§ **Task prompt**
Where the word "files" shows up in the entries below, please copy the whole line.

(Beginning of Supplied information)

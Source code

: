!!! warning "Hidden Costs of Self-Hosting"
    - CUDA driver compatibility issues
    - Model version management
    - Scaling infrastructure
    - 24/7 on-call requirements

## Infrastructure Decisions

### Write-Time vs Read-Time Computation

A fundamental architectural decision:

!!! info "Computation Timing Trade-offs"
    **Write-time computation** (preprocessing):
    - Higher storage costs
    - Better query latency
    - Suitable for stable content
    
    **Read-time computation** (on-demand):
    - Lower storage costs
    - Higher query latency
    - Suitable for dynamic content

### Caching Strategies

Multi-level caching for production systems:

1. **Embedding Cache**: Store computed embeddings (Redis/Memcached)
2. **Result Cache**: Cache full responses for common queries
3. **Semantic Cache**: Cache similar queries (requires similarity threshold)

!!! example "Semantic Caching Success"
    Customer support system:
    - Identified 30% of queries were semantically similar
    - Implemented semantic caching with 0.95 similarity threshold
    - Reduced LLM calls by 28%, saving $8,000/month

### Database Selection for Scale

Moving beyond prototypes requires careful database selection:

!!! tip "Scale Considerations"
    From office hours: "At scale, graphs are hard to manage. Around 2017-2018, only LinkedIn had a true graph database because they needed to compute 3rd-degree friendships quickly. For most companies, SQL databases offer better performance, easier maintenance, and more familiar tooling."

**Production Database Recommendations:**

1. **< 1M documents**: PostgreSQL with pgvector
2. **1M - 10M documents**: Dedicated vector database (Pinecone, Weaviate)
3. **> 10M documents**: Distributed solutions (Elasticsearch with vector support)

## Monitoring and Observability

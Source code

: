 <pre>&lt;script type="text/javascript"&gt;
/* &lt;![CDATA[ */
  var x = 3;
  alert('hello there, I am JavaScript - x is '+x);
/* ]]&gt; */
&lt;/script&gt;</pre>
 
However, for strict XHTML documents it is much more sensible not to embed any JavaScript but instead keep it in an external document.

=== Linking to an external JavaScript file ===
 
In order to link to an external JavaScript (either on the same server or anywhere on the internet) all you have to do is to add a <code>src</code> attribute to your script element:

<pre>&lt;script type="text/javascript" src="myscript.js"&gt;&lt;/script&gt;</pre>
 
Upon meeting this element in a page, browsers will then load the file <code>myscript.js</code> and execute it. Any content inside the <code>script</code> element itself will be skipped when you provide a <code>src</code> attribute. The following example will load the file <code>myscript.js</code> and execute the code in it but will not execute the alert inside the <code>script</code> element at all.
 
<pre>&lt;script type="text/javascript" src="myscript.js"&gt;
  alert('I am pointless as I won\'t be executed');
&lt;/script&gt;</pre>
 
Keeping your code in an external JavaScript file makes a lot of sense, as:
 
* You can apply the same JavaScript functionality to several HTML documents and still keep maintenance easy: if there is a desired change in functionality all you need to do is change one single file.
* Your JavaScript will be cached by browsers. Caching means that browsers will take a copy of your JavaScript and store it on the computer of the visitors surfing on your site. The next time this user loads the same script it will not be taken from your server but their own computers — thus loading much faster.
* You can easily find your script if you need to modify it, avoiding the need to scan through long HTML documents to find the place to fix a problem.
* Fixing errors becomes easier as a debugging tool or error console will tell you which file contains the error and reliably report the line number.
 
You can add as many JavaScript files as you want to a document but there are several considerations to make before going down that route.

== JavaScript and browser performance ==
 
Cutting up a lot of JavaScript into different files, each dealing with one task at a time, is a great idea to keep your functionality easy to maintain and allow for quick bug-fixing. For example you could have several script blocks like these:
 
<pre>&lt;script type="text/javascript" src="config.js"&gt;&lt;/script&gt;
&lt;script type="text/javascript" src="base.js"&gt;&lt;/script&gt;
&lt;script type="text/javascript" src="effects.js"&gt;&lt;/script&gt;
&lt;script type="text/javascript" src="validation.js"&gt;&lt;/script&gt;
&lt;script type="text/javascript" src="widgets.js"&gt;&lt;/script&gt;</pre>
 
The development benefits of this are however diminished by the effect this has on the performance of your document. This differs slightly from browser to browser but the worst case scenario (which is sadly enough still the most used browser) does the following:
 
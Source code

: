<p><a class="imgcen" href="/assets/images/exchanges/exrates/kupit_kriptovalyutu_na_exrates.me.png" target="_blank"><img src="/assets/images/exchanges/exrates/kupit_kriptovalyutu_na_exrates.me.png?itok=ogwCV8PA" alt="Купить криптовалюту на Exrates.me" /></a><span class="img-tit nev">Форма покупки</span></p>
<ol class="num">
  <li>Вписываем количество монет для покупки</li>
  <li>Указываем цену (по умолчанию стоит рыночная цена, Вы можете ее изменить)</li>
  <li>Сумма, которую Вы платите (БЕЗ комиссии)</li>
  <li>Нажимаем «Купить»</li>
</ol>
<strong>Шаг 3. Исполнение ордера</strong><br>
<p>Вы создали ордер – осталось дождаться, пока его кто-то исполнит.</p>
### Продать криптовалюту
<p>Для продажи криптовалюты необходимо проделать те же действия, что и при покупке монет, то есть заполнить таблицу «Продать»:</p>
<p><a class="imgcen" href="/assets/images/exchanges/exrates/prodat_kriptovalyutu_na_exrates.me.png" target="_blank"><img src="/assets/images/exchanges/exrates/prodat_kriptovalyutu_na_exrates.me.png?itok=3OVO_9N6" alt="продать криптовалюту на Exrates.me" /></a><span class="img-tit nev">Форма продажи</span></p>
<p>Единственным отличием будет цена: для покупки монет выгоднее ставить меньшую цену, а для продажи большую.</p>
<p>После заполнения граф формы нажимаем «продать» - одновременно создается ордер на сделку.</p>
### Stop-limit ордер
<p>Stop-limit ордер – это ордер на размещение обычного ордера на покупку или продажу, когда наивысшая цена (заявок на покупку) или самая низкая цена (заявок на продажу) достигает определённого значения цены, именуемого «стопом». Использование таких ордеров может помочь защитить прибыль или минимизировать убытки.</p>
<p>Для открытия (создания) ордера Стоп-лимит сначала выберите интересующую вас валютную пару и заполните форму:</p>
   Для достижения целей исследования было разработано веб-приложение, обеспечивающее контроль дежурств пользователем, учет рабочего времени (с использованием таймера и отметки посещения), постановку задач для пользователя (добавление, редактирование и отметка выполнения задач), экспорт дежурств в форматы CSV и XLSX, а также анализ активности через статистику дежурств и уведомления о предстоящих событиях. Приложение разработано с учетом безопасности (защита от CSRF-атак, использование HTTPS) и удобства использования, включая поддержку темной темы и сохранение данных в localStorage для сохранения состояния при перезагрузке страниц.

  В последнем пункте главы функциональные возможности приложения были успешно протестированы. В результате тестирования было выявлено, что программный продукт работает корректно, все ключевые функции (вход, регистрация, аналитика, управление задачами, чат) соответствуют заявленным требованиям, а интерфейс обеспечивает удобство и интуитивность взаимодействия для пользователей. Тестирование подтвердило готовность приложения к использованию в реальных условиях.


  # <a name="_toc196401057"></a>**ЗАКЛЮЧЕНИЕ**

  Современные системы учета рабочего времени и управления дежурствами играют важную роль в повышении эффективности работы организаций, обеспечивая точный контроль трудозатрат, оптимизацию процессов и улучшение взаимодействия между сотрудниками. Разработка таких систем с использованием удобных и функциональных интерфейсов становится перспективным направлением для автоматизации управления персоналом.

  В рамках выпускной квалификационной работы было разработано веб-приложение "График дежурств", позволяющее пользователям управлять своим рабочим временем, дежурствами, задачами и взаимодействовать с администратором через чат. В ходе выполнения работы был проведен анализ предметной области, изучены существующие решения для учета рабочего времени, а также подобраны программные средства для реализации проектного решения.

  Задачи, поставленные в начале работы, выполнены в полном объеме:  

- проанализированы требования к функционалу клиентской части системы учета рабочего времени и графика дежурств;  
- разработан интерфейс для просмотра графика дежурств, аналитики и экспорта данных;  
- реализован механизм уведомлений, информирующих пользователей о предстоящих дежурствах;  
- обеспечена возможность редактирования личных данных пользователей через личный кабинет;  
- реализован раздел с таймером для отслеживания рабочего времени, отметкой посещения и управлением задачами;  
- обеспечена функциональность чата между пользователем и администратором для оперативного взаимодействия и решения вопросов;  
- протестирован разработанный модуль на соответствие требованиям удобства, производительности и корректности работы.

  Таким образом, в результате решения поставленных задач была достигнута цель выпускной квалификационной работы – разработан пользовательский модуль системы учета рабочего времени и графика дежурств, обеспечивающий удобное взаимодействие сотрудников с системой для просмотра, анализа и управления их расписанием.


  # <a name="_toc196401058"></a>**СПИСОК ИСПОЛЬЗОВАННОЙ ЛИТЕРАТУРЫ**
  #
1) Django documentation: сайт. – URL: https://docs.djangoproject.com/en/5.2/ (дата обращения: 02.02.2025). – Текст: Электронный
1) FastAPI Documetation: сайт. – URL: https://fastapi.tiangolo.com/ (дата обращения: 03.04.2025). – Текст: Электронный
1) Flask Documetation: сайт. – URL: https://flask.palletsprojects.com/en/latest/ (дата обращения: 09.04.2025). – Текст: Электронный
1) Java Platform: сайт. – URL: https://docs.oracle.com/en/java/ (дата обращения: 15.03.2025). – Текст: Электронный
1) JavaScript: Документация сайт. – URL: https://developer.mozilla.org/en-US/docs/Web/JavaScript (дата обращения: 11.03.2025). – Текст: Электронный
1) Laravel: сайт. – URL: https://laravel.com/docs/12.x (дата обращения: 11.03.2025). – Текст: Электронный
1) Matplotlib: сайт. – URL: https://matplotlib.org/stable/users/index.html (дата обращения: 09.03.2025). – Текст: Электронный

(End of Supplied information)

§ **Completed exercise**
You can add as many JavaScript files as you want to a document but there are several considerations to make before going down that route.
Cutting up a lot of JavaScript into different files, each dealing with one task at a time, is a great idea to keep your functionality easy to maintain and allow for quick bug-fixing. For example you could have several script blocks like these:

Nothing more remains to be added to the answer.